Very helpful. Thanks, Andy.

Operator

The next question comes from Alexander Hess with JPMorgan. Please go ahead.

Alexander Hess
Analyst at JPMorgan Chase & Co.

Hi, good morning all. Just want to touch again on the retention rate briefly, 95.2%. I believe that was up somewhat from 4Q. Can you comment maybe how much of that sequential quarter-on-quarter improvement was driven by any sort of improvements or changes in the client environment? Or was that just seasonal factors there?

Andrew Wiechmann
Chief Financial Officer at MSCI

Yes. I would say the seasonal aspects do play a meaningful role. Given that we have the largest portion of renewals taking place in the fourth quarter, retention rates tend to drop a bit there. So I wouldn't read too much into the sequential dynamics.

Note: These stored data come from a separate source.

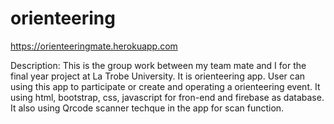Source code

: # orienteering
https://orienteeringmate.herokuapp.com

Description: This is the group work between my team mate and I for the final year project at La Trobe University. It is orienteering app. User can using this app to participate or create and operating a orienteering event. 
It using html, bootstrap, css, javascript for fron-end and firebase as database. It also using Qrcode scanner techque in the app for scan function.
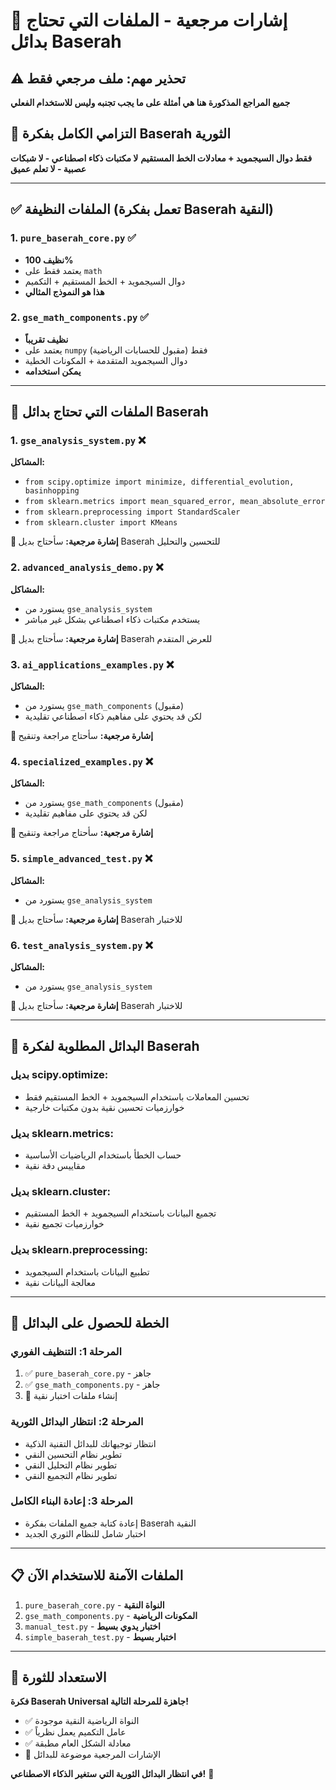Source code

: # 🔖 إشارات مرجعية - الملفات التي تحتاج بدائل Baserah

## ⚠️ **تحذير مهم: ملف مرجعي فقط**

**جميع المراجع المذكورة هنا هي أمثلة على ما يجب تجنبه وليس للاستخدام الفعلي**

## 🎯 **التزامي الكامل بفكرة Baserah الثورية**

**فقط دوال السيجمويد + معادلات الخط المستقيم**
**لا مكتبات ذكاء اصطناعي - لا شبكات عصبية - لا تعلم عميق**

---

## ✅ **الملفات النظيفة (تعمل بفكرة Baserah النقية)**

### 1. `pure_baserah_core.py` ✅

- **نظيف 100%**
- يعتمد فقط على `math`
- دوال السيجمويد + الخط المستقيم + التكميم
- **هذا هو النموذج المثالي**

### 2. `gse_math_components.py` ✅

- **نظيف تقريباً**
- يعتمد على `numpy` فقط (مقبول للحسابات الرياضية)
- دوال السيجمويد المتقدمة + المكونات الخطية
- **يمكن استخدامه**

---

## 🚨 **الملفات التي تحتاج بدائل Baserah**

### 1. `gse_analysis_system.py` ❌

**المشاكل:**

- `from scipy.optimize import minimize, differential_evolution, basinhopping`
- `from sklearn.metrics import mean_squared_error, mean_absolute_error`
- `from sklearn.preprocessing import StandardScaler`
- `from sklearn.cluster import KMeans`

**🔖 إشارة مرجعية:** سأحتاج بديل Baserah للتحسين والتحليل

### 2. `advanced_analysis_demo.py` ❌

**المشاكل:**

- يستورد من `gse_analysis_system`
- يستخدم مكتبات ذكاء اصطناعي بشكل غير مباشر

**🔖 إشارة مرجعية:** سأحتاج بديل Baserah للعرض المتقدم

### 3. `ai_applications_examples.py` ❌

**المشاكل:**

- يستورد من `gse_math_components` (مقبول)
- لكن قد يحتوي على مفاهيم ذكاء اصطناعي تقليدية

**🔖 إشارة مرجعية:** سأحتاج مراجعة وتنقيح

### 4. `specialized_examples.py` ❌

**المشاكل:**

- يستورد من `gse_math_components` (مقبول)
- لكن قد يحتوي على مفاهيم تقليدية

**🔖 إشارة مرجعية:** سأحتاج مراجعة وتنقيح

### 5. `simple_advanced_test.py` ❌

**المشاكل:**

- يستورد من `gse_analysis_system`

**🔖 إشارة مرجعية:** سأحتاج بديل Baserah للاختبار

### 6. `test_analysis_system.py` ❌

**المشاكل:**

- يستورد من `gse_analysis_system`

**🔖 إشارة مرجعية:** سأحتاج بديل Baserah للاختبار

---

## 🎯 **البدائل المطلوبة لفكرة Baserah**

### **بديل scipy.optimize:**

- تحسين المعاملات باستخدام السيجمويد + الخط المستقيم فقط
- خوارزميات تحسين نقية بدون مكتبات خارجية

### **بديل sklearn.metrics:**

- حساب الخطأ باستخدام الرياضيات الأساسية
- مقاييس دقة نقية

### **بديل sklearn.cluster:**

- تجميع البيانات باستخدام السيجمويد + الخط المستقيم
- خوارزميات تجميع نقية

### **بديل sklearn.preprocessing:**

- تطبيع البيانات باستخدام السيجمويد
- معالجة البيانات نقية

---

## 🚀 **الخطة للحصول على البدائل**

### **المرحلة 1: التنظيف الفوري**

1. ✅ `pure_baserah_core.py` - جاهز
2. ✅ `gse_math_components.py` - جاهز
3. 🔧 إنشاء ملفات اختبار نقية

### **المرحلة 2: انتظار البدائل الثورية**

- انتظار توجيهاتك للبدائل التقنية الذكية
- تطوير نظام التحسين النقي
- تطوير نظام التحليل النقي
- تطوير نظام التجميع النقي

### **المرحلة 3: إعادة البناء الكامل**

- إعادة كتابة جميع الملفات بفكرة Baserah النقية
- اختبار شامل للنظام الثوري الجديد

---

## 📋 **الملفات الآمنة للاستخدام الآن**

1. `pure_baserah_core.py` - **النواة النقية**
2. `gse_math_components.py` - **المكونات الرياضية**
3. `manual_test.py` - **اختبار يدوي بسيط**
4. `simple_baserah_test.py` - **اختبار بسيط**

---

## 🎉 **الاستعداد للثورة**

**فكرة Baserah Universal جاهزة للمرحلة التالية!**

- ✅ النواة الرياضية النقية موجودة
- ✅ عامل التكميم يعمل نظرياً
- ✅ معادلة الشكل العام مطبقة
- 🔖 الإشارات المرجعية موضوعة للبدائل

**في انتظار البدائل الثورية التي ستغير الذكاء الاصطناعي!** 🚀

As I just mentioned, we are encouraged that the overall retentions are in line -- overall retention rate is in line with historical averages. And so we've just seen some pullback from the high levels we saw a year ago. But overall, they're in a pretty good position. And as Baer mentioned, really where we are seeing the pickup in cancels is in ESG and climate and real assets.

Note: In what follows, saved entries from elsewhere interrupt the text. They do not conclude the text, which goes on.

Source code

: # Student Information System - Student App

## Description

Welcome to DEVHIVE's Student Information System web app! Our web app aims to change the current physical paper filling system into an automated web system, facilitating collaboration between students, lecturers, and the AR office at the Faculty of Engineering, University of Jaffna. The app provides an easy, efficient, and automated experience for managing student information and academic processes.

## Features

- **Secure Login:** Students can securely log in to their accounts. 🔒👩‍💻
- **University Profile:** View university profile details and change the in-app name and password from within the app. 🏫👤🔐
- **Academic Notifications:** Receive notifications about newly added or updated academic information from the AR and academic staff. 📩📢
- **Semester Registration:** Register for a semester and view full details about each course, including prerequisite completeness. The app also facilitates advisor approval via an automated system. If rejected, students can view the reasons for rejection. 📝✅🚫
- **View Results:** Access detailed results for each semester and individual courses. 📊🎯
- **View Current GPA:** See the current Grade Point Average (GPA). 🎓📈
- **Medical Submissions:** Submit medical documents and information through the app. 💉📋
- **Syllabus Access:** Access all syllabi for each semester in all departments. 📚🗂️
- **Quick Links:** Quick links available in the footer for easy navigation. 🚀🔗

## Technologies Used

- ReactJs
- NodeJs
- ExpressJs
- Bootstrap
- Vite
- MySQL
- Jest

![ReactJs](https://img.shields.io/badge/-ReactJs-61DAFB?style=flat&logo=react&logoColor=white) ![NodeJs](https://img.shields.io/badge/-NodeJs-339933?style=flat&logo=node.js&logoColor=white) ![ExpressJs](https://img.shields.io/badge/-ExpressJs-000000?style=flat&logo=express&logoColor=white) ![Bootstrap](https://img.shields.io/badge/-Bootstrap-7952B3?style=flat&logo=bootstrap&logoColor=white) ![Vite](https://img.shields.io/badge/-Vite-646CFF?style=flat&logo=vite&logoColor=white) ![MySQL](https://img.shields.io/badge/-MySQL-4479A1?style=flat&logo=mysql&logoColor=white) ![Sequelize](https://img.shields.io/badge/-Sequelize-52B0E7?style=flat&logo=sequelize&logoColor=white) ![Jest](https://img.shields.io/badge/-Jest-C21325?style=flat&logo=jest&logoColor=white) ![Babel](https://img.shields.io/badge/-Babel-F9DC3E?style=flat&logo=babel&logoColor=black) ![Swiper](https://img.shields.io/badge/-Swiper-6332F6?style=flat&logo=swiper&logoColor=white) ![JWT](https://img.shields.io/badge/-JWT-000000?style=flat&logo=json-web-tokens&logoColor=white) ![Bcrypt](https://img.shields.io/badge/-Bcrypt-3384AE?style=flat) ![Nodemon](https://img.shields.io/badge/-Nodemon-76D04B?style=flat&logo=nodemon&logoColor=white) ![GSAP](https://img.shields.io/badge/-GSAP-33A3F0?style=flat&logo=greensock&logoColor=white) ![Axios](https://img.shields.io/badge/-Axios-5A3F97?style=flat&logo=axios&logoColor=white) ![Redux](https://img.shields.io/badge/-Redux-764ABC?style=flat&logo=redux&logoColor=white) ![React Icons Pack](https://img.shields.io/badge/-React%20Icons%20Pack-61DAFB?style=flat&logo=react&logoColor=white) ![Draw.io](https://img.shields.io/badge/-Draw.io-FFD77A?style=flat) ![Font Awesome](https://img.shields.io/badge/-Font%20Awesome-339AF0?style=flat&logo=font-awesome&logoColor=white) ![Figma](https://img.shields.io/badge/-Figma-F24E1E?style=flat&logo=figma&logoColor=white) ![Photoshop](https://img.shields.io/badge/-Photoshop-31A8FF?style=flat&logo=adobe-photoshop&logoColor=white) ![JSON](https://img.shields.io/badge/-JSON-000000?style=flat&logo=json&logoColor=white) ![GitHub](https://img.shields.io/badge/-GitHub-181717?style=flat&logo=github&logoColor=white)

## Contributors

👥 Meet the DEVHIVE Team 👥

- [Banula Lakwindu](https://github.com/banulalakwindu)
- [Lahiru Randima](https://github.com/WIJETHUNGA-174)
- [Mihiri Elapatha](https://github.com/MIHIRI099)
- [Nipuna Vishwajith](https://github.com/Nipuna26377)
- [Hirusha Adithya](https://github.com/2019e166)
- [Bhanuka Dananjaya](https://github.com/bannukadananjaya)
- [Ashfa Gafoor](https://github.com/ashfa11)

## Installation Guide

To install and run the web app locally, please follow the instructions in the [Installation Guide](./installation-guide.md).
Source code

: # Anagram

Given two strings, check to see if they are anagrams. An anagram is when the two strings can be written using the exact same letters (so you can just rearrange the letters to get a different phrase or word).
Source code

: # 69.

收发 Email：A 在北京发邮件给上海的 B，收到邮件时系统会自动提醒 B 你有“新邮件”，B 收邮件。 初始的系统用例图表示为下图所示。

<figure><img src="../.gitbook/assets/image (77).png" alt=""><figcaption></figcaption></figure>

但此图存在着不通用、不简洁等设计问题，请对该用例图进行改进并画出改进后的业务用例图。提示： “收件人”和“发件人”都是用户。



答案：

And from a client standpoint, it's really showing up with smaller clients and within areas like broker-dealers and banks, hedge funds, real estate agents and developers. So it's kind of around the edges and some of the structural stuff and client events that we would typically see in these types of environments.

Alexander Hess
Analyst at JPMorgan Chase & Co.

Thanks, Andy. And then maybe as a follow-up, you briefly mentioned real assets. Just wanted to maybe get an update on anything that's gone on there with the Burgiss group with RCA. We're a couple of years out now from some pretty large spend on those areas. It would just be nice to get an update on traction in the market and anything else you can maybe provide us with on those businesses.

Baer Pettit
President and Chief Operating Officer at MSCI

Sure, I'll make a few comments. So first of all, if we look at the overall in run rate is in real estate, just clearly been a very challenging environment across the globe. In view of that, we were pretty pleased actually to have an 8% run rate growth or 10% ex-FX. So for example, transaction volumes in the U.S., which is clearly critical for us in that part of the market have been down 70%. And some of our other important markets from like the U.K. have been hit very hard. But we've had actually really decent retention rate there.

So I think allowing for the very challenging environment, we're pretty happy with the results. And we'll have to see -- there's certainly sometimes a little bit of a lag from, let's say, the REIT's repricing to other private markets. We could still be in a choppy environment for real estate for some time. But in view of that, I think the resilience of our franchise is pretty strong and people need our data and analytics precisely to understand the performance and risk in these changing markets. So that's that. And I think on mergers, we don't really have anything to add from the last quarter. So I think that those are my summary comments, right.

Alexander Hess
Analyst at JPMorgan Chase & Co.

Thanks, guys.

Operator

The next question comes from Owen Lau with Oppenheimer. Please go ahead.

Owen Lau
Analyst at Oppenheimer

Yes. Thank you for taking my question. So broadly speaking, how does the reopening of China and the comeback of some Chinese stocks impact AUM and the flow of MSCI-linked index in the Asia Pacific region? And then maybe could you also please talk about or give us an update on the opportunity in the Asia Pacific region and how MSCI would approach these opportunities? Thank you.

Henry Fernandez
Chairman and Chief Executive Officer at MSCI

Thank you, Owen. Clearly, the opening of China from a loan to practice coverage lockdown is positive for our business in all of Asia, not only in China, but all of Asia because, as you know, China has a meaningful economic and added due impact in the balance of the countries in Asia. So that's been very positive. Despite the fact that the lockdown, we don't even see clients in Mainland China. I mean it was really, really -- as you all know, we have been managing to grow our MSCI China. We've been able to grow the business in Mainland China on a run rate growth basis, about 9%, 10% in this quarter compared to last year. So that's a positive.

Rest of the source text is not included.